The introduction of variable compressor stators enabled high pressure ratio compressors to work surge-free at all throttle settings. This innovation made its debut in the General Electric J79, a single-shaft turbojet for supersonic military aircraft. When variable stators were combined with multiple compressors, dramatic increases in overall pressure ratio became possible. Higher turbine inlet temperatures (through improvements in turbine cooling/material technology) enabled relatively small mass flow gas generators to be employed. Coupling this with significant increases in fan mass flow, made the high-bypass turbofan engine feasible. Bypass ratios of 5 or more are now common.The turbofan is mounted in a large diameter bypass duct that surrounds the turbojet. It works like a huge propeller, blowing cold air around the outside of the turbojet to help cool it. The air emerging form the bypass duct then mixes with the hot exhaust from the turbojet, making the engine much quieter. The air travelling through the bypass duct does more than just cool the turbojet, it also produces most of the power. as much as 80% of the engines thrust comes directly from the huge fan at the front.

The first high-bypass turbofan engine was the General Electric TF39, built to power the Lockheed C-5 Galaxy military transport aircraft. The civil General Electric CF6 engine used a related design. Other high-bypass turbofans are the Pratt & Whitney JT9D, the three-shaft Rolls-Royce RB211 and the CFM International CFM56. More recent large high-bypass turbofans include the Pratt & Whitney PW4000, the three-shaft Rolls-Royce Trent, the General Electric GE90, and the General Electric GEnx.

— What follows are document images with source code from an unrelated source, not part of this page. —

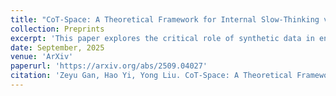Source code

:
 ```yaml
---
title: "CoT-Space: A Theoretical Framework for Internal Slow-Thinking via Reinforcement Learning"
collection: Preprints
excerpt: 'This paper explores the critical role of synthetic data in enhancing the post-training performance of large language models (LLMs) from a novel reverse-bottleneck perspective.'
date: September, 2025
venue: 'ArXiv'
paperurl: 'https://arxiv.org/abs/2509.04027'
citation: 'Zeyu Gan, Hao Yi, Yong Liu. CoT-Space: A Theoretical Framework for Internal Slow-Thinking via Reinforcement Learning. arXiv preprint arXiv:2509.04027, 2025.'
---
```

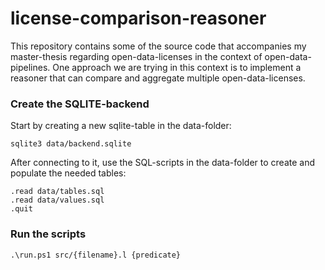 # license-comparison-reasoner
This repository contains some of the source code that accompanies my master-thesis regarding open-data-licenses in the context of open-data-pipelines.
One approach we are trying in this context is to implement a reasoner that can compare and aggregate multiple open-data-licenses.


### Create the SQLITE-backend
Start by creating a new sqlite-table in the data-folder:
```pwsh
sqlite3 data/backend.sqlite
```

After connecting to it, use the SQL-scripts in the data-folder to create and populate the needed tables:
```pwsh
.read data/tables.sql
.read data/values.sql
.quit
```

### Run the scripts

```pwsh
.\run.ps1 src/{filename}.l {predicate}
```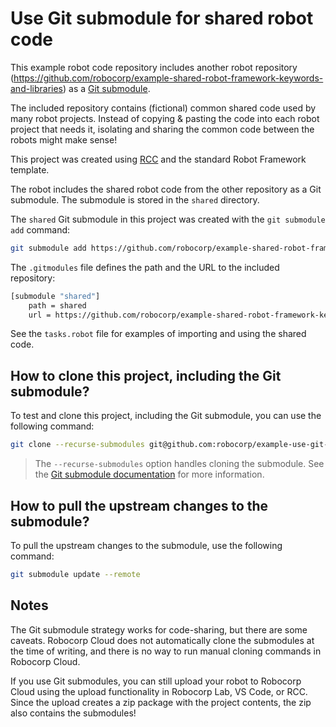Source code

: # Use Git submodule for shared robot code

This example robot code repository includes another robot repository (https://github.com/robocorp/example-shared-robot-framework-keywords-and-libraries) as a [Git submodule](https://git-scm.com/book/en/v2/Git-Tools-Submodules).

The included repository contains (fictional) common shared code used by many robot projects. Instead of copying & pasting the code into each robot project that needs it, isolating and sharing the common code between the robots might make sense!

This project was created using [RCC](https://github.com/robocorp/rcc) and the standard Robot Framework template.

The robot includes the shared robot code from the other repository as a Git submodule. The submodule is stored in the `shared` directory.

The `shared` Git submodule in this project was created with the `git submodule add` command:

```bash
git submodule add https://github.com/robocorp/example-shared-robot-framework-keywords-and-libraries shared
```

The `.gitmodules` file defines the path and the URL to the included repository:

```bash
[submodule "shared"]
	path = shared
	url = https://github.com/robocorp/example-shared-robot-framework-keywords-and-libraries
```

See the `tasks.robot` file for examples of importing and using the shared code.

## How to clone this project, including the Git submodule?

To test and clone this project, including the Git submodule, you can use the following command:

```bash
git clone --recurse-submodules git@github.com:robocorp/example-use-git-submodule-for-shared-code.git
```

> The `--recurse-submodules` option handles cloning the submodule. See the [Git submodule documentation](https://git-scm.com/book/en/v2/Git-Tools-Submodules) for more information.

## How to pull the upstream changes to the submodule?

To pull the upstream changes to the submodule, use the following command:

```bash
git submodule update --remote
```

## Notes

The Git submodule strategy works for code-sharing, but there are some caveats. Robocorp Cloud does not automatically clone the submodules at the time of writing, and there is no way to run manual cloning commands in Robocorp Cloud.

If you use Git submodules, you can still upload your robot to Robocorp Cloud using the upload functionality in Robocorp Lab, VS Code, or RCC. Since the upload creates a zip package with the project contents, the zip also contains the submodules!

The tremendously higher thrust provided by high-bypass turbofan engines also made civil wide-body aircraft practical and economical. In addition to the vastly increased thrust, these engines are also generally quieter. This is not so much due to the higher bypass ratio, but as to the use of low pressure ratio, single stage, fans, which significantly reduce specific thrust and, thereby, jet velocity. The combination of a higher overall pressure ratio and turbine inlet temperature improves thermal efficiency. This, together with a lower specific thrust (better propulsive efficiency), leads to a lower specific fuel consumption.

For reasons of fuel economy, and also of reduced noise, almost all of today's jet airliners are powered by high-bypass turbofans. Although modern military aircraft tend to use low bypass ratio turbofans, military transport aircraft (e.g. C17 ) mainly use high bypass ratio turbofans (or turboprops) for fuel efficiency.

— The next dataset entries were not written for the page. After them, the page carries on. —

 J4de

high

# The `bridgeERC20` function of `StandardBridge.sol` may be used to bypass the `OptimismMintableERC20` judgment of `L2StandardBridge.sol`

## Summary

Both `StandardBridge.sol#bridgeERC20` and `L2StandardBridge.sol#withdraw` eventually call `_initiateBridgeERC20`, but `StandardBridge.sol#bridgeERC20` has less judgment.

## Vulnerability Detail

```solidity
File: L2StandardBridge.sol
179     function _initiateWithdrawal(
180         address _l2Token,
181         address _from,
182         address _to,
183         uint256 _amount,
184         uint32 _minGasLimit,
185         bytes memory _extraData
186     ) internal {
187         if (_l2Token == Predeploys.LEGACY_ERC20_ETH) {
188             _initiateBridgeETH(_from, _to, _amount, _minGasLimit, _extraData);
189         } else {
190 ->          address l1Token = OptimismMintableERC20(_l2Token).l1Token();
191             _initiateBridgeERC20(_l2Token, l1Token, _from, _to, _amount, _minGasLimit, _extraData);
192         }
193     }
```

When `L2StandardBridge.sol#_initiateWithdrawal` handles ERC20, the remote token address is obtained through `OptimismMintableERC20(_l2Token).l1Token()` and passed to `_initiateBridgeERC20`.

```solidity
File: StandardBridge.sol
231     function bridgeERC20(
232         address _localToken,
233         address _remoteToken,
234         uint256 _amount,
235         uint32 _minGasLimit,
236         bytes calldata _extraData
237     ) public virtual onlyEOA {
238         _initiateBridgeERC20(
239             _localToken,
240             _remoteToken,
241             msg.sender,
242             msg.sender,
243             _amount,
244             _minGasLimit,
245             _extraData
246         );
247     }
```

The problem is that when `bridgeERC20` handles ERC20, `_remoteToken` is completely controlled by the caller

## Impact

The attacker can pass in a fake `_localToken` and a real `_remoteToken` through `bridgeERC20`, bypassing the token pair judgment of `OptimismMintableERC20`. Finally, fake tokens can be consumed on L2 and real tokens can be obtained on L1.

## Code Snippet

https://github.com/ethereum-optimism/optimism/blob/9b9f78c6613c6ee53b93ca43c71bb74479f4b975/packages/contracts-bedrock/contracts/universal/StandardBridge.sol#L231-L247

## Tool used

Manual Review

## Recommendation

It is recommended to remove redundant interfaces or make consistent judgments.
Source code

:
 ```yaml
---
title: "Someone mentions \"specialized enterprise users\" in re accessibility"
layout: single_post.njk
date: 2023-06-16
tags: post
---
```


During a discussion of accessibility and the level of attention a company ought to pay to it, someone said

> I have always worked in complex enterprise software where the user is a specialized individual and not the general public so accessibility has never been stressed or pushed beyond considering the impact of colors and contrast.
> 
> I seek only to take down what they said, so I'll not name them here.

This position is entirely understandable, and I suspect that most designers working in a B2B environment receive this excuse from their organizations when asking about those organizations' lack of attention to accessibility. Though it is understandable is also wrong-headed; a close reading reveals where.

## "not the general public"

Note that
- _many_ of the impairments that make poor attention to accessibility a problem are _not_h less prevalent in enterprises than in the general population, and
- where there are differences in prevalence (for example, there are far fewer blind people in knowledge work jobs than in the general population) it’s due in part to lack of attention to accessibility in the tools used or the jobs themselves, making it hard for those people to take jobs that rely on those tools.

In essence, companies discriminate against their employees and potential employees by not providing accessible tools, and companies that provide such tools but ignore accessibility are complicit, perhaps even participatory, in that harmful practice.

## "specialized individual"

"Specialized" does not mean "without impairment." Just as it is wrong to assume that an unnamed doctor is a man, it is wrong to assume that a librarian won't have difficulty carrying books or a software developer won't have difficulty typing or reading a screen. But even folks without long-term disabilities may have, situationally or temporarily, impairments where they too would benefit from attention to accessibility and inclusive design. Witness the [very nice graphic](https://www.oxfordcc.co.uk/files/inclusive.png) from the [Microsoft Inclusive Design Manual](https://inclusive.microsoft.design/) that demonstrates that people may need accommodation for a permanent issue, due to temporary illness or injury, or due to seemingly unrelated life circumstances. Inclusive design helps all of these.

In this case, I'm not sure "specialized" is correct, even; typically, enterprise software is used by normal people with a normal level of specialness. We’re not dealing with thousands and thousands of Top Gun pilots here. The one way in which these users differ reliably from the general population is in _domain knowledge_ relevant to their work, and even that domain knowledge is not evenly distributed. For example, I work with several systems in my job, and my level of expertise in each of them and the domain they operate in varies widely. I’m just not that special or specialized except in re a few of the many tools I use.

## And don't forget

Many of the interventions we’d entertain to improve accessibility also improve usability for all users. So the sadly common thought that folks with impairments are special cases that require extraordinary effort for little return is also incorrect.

The Soviet Union's engine technology was less advanced than the West's and its first wide-body aircraft, the Ilyushin Il-86, was powered by low-bypass engines. The Yakovlev Yak-42, a medium-range, rear-engined aircraft seating up to 120 passengers was the first Soviet aircraft to use high-bypass engines.

Cycle improvements

Consider a mixed turbofan with a fixed bypass ratio and airflow. Increasing the overall pressure ratio of the compression system raises the combustor entry temperature. Therefore, at a fixed fuel flow there is an increase in turbine inlet temperature. Although the higher temperature rise across the compression system, implies a larger temperature drop over the turbine system, the mixed nozzle temperature is unaffected, because the same amount of heat is being added to the system. There is, however, a rise in nozzle pressure, because overall pressure ratio increases faster than the turbine expansion ratio, causing an increase in the hot mixer entry pressure. Consequently, net thrust increases, whilst specific fuel consumption (fuel flow/net thrust) decreases. A similar trend occurs with unmixed turbofans.

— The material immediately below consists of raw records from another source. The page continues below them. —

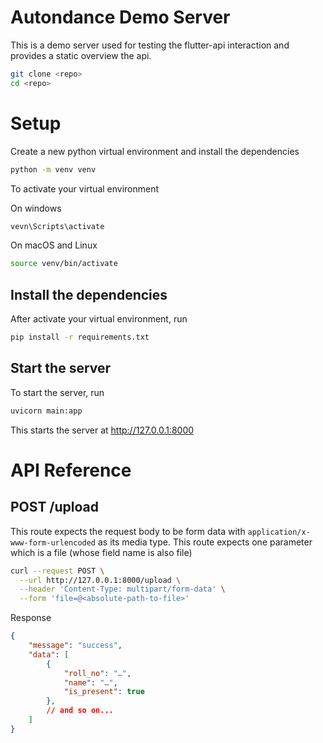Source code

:# Autondance Demo Server

This is a demo server used for testing the flutter-api interaction
and provides a static overview the api.

```bash
git clone <repo>
cd <repo>
```

# Setup

Create a new python virtual environment and install the dependencies
```bash
python -m venv venv
```

To activate your virtual environment

On windows
```bash
vevn\Scripts\activate
```

On macOS and Linux
```bash
source venv/bin/activate
```

## Install the dependencies

After activate your virtual environment, run
```bash
pip install -r requirements.txt
```


## Start the server

To start the server, run
```bash
uvicorn main:app
```

This starts the server at http://127.0.0.1:8000

# API Reference

## POST /upload

This route expects the request body to be form data with `application/x-www-form-urlencoded`
as its media type. This route expects one parameter which is a file (whose field name is also file)

```bash
curl --request POST \
  --url http://127.0.0.1:8000/upload \
  --header 'Content-Type: multipart/form-data' \
  --form 'file=@<absolute-path-to-file>'
```

Response
```json
{
	"message": "success",
	"data": [
		{
			"roll_no": "…",
			"name": "…",
			"is_present": true
		},
        // and so on...
	]
}
```
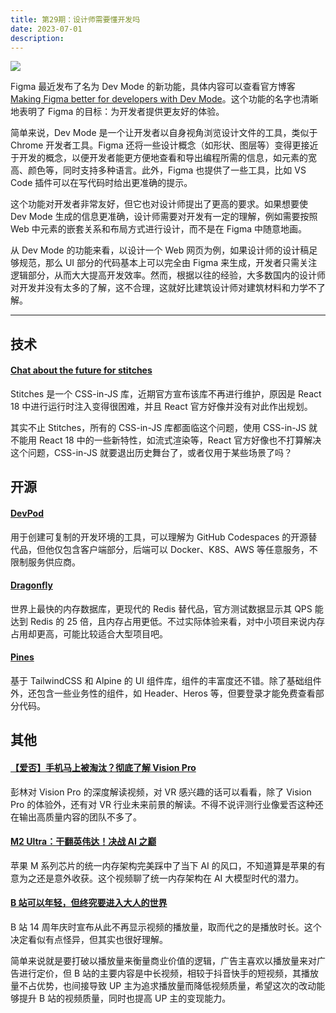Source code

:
 ```yaml
---
title: 第29期：设计师需要懂开发吗
date: 2023-07-01
description:
---
```


![](/static/weekly/issue-29-cover.jpg)

Figma 最近发布了名为 Dev Mode 的新功能，具体内容可以查看官方博客 [Making Figma better for developers with Dev Mode](https://www.figma.com/blog/introducing-dev-mode/)。这个功能的名字也清晰地表明了 Figma 的目标：为开发者提供更友好的体验。

简单来说，Dev Mode 是一个让开发者以自身视角浏览设计文件的工具，类似于 Chrome 开发者工具。Figma 还将一些设计概念（如形状、图层等）变得更接近于开发的概念，以便开发者能更方便地查看和导出编程所需的信息，如元素的宽高、颜色等，同时支持多种语言。此外，Figma 也提供了一些工具，比如 VS Code 插件可以在写代码时给出更准确的提示。

这个功能对开发者非常友好，但它也对设计师提出了更高的要求。如果想要使 Dev Mode 生成的信息更准确，设计师需要对开发有一定的理解，例如需要按照 Web 中元素的嵌套关系和布局方式进行设计，而不是在 Figma 中随意地画。

从 Dev Mode 的功能来看，以设计一个 Web 网页为例，如果设计师的设计稿足够规范，那么 UI 部分的代码基本上可以完全由 Figma 来生成，开发者只需关注逻辑部分，从而大大提高开发效率。然而，根据以往的经验，大多数国内的设计师对开发并没有太多的了解，这不合理，这就好比建筑设计师对建筑材料和力学不了解。

<hr />

## 技术

#### [Chat about the future for stitches](https://github.com/stitchesjs/stitches/discussions/1149)

Stitches 是一个 CSS-in-JS 库，近期官方宣布该库不再进行维护，原因是 React 18 中进行运行时注入变得很困难，并且 React 官方好像并没有对此作出规划。

其实不止 Stitches，所有的 CSS-in-JS 库都面临这个问题，使用 CSS-in-JS 就不能用 React 18 中的一些新特性，如流式渲染等，React 官方好像也不打算解决这个问题，CSS-in-JS 就要退出历史舞台了，或者仅用于某些场景了吗？

## 开源

#### [DevPod](https://github.com/loft-sh/devpod)

用于创建可复制的开发环境的工具，可以理解为 GitHub Codespaces 的开源替代品，但他仅包含客户端部分，后端可以 Docker、K8S、AWS 等任意服务，不限制服务供应商。

#### [Dragonfly](https://github.com/dragonflydb/dragonfly)

世界上最快的内存数据库，更现代的 Redis 替代品，官方测试数据显示其 QPS 能达到 Redis 的 25 倍，且内存占用更低。不过实际体验来看，对中小项目来说内存占用却更高，可能比较适合大型项目吧。

#### [Pines](https://github.com/thedevdojo/pines)

基于 TailwindCSS 和 Alpine 的 UI 组件库，组件的丰富度还不错。除了基础组件外，还包含一些业务性的组件，如 Header、Heros 等，但要登录才能免费查看部分代码。

## 其他

#### [【爱否】手机马上被淘汰？彻底了解 Vision Pro](https://www.bilibili.com/video/BV1Na4y1c7Cu)

彭林对 Vision Pro 的深度解读视频，对 VR 感兴趣的话可以看看，除了 Vision Pro 的体验外，还有对 VR 行业未来前景的解读。不得不说评测行业像爱否这种还在输出高质量内容的团队不多了。

#### [M2 Ultra：干翻英伟达！决战 AI 之巅](https://www.bilibili.com/video/BV1fh4y1M7DX)

苹果 M 系列芯片的统一内存架构完美踩中了当下 AI 的风口，不知道算是苹果的有意为之还是意外收获。这个视频聊了统一内存架构在 AI 大模型时代的潜力。

#### [B 站可以年轻，但终究要进入大人的世界](https://mp.weixin.qq.com/s/QRzjgKe7nBF_La67lJBfmg)

B 站 14 周年庆时宣布从此不再显示视频的播放量，取而代之的是播放时长。这个决定看似有点怪异，但其实也很好理解。

简单来说就是要打破以播放量来衡量商业价值的逻辑，广告主喜欢以播放量来对广告进行定价，但 B 站的主要内容是中长视频，相较于抖音快手的短视频，其播放量不占优势，也间接导致 UP 主为追求播放量而降低视频质量，希望这次的改动能够提升 B 站的视频质量，同时也提高 UP 主的变现能力。
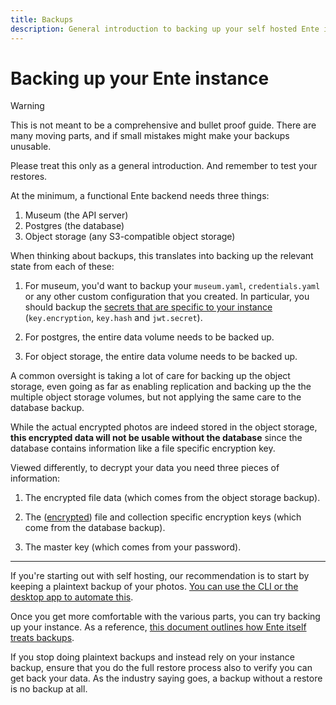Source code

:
 ```yaml
---
title: Backups
description: General introduction to backing up your self hosted Ente instance
---
```


# Backing up your Ente instance

> [!WARNING]
>
> This is not meant to be a comprehensive and bullet proof guide. There are many
> moving parts, and if small mistakes might make your backups unusable.
>
> Please treat this only as a general introduction. And remember to test your
> restores.

At the minimum, a functional Ente backend needs three things:

1. Museum (the API server)
2. Postgres (the database)
3. Object storage (any S3-compatible object storage)

When thinking about backups, this translates into backing up the relevant state
from each of these:

1. For museum, you'd want to backup your `museum.yaml`, `credentials.yaml` or
   any other custom configuration that you created. In particular, you should
   backup the [secrets that are specific to your
   instance](https://github.com/ente-io/ente/blob/74377a93d8e20e969d9a2531f32f577b5f0ef090/server/configurations/local.yaml#L188)
   (`key.encryption`, `key.hash` and `jwt.secret`).

2. For postgres, the entire data volume needs to be backed up.

3. For object storage, the entire data volume needs to be backed up.

A common oversight is taking a lot of care for backing up the object storage,
even going as far as enabling replication and backing up the the multiple object
storage volumes, but not applying the same care to the database backup.

While the actual encrypted photos are indeed stored in the object storage,
**this encrypted data will not be usable without the database** since the
database contains information like a file specific encryption key.

Viewed differently, to decrypt your data you need three pieces of information:

1. The encrypted file data (which comes from the object storage backup).

2. The ([encrypted](https://ente.io/architecture/)) file and collection specific
   encryption keys (which come from the database backup).

3. The master key (which comes from your password).

---

If you're starting out with self hosting, our recommendation is to start by
keeping a plaintext backup of your photos.
[You can use the CLI or the desktop app to automate this](/photos/faq/export).

Once you get more comfortable with the various parts, you can try backing up
your instance. As a reference,
[this document outlines how Ente itself treats backups](https://ente.io/reliability).

If you stop doing plaintext backups and instead rely on your instance backup,
ensure that you do the full restore process also to verify you can get back your
data. As the industry saying goes, a backup without a restore is no backup at
all.

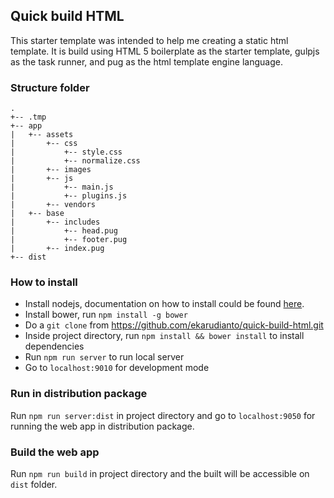 ## Quick build HTML

This starter template was intended to help me creating a static html template. It is build using HTML 5 boilerplate as the starter template, gulpjs as the task runner, and pug as the html template engine language.

### Structure folder

```
.
+-- .tmp
+-- app
|   +-- assets
|       +-- css
|           +-- style.css
|           +-- normalize.css
|       +-- images
|       +-- js
|           +-- main.js
|           +-- plugins.js
|       +-- vendors
|   +-- base
|       +-- includes
|           +-- head.pug
|           +-- footer.pug
|       +-- index.pug
+-- dist
```

### How to install

 - Install nodejs, documentation on how to install could be found [here](https://nodejs.org/).
 - Install bower, run ```npm install -g bower```
 - Do a ```git clone``` from https://github.com/ekarudianto/quick-build-html.git
 - Inside project directory, run ```npm install && bower install``` to install dependencies
 - Run ```npm run server``` to run local server
 - Go to ```localhost:9010``` for development mode

### Run in distribution package

Run ```npm run server:dist``` in project directory and go to ```localhost:9050``` for running the web app in distribution package.

### Build the web app

Run ```npm run build``` in project directory and the built will be accessible on ```dist``` folder.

So turbofans can be made more fuel efficient by raising overall pressure ratio and turbine inlet temperature in unison. However, better turbine materials and/or improved vane/blade cooling are required to cope with increases in both turbine inlet temperature and compressor delivery temperature. Increasing the latter may require better compressor materials.

Thrust growth

Thrust growth is obtained by increasing core power (the residual power available in the expansion process, after the power requirements of the core compression have been met). There are two basic routes available:

a) hot route: increase HP turbine rotor inlet temperature

b) cold route: increase core flow

The hot route may require changes in turbine blade/vane materials and/or better cooling. The cold route can be obtained by one of the following:

adding T-stage/s to the LP/IP compression
adding a zero-stage to the HP compression
improving the compression process, without adding stages (e.g. higher fan hub pressure ratio)
increasing core size (expensive, because a new turbine system is also required).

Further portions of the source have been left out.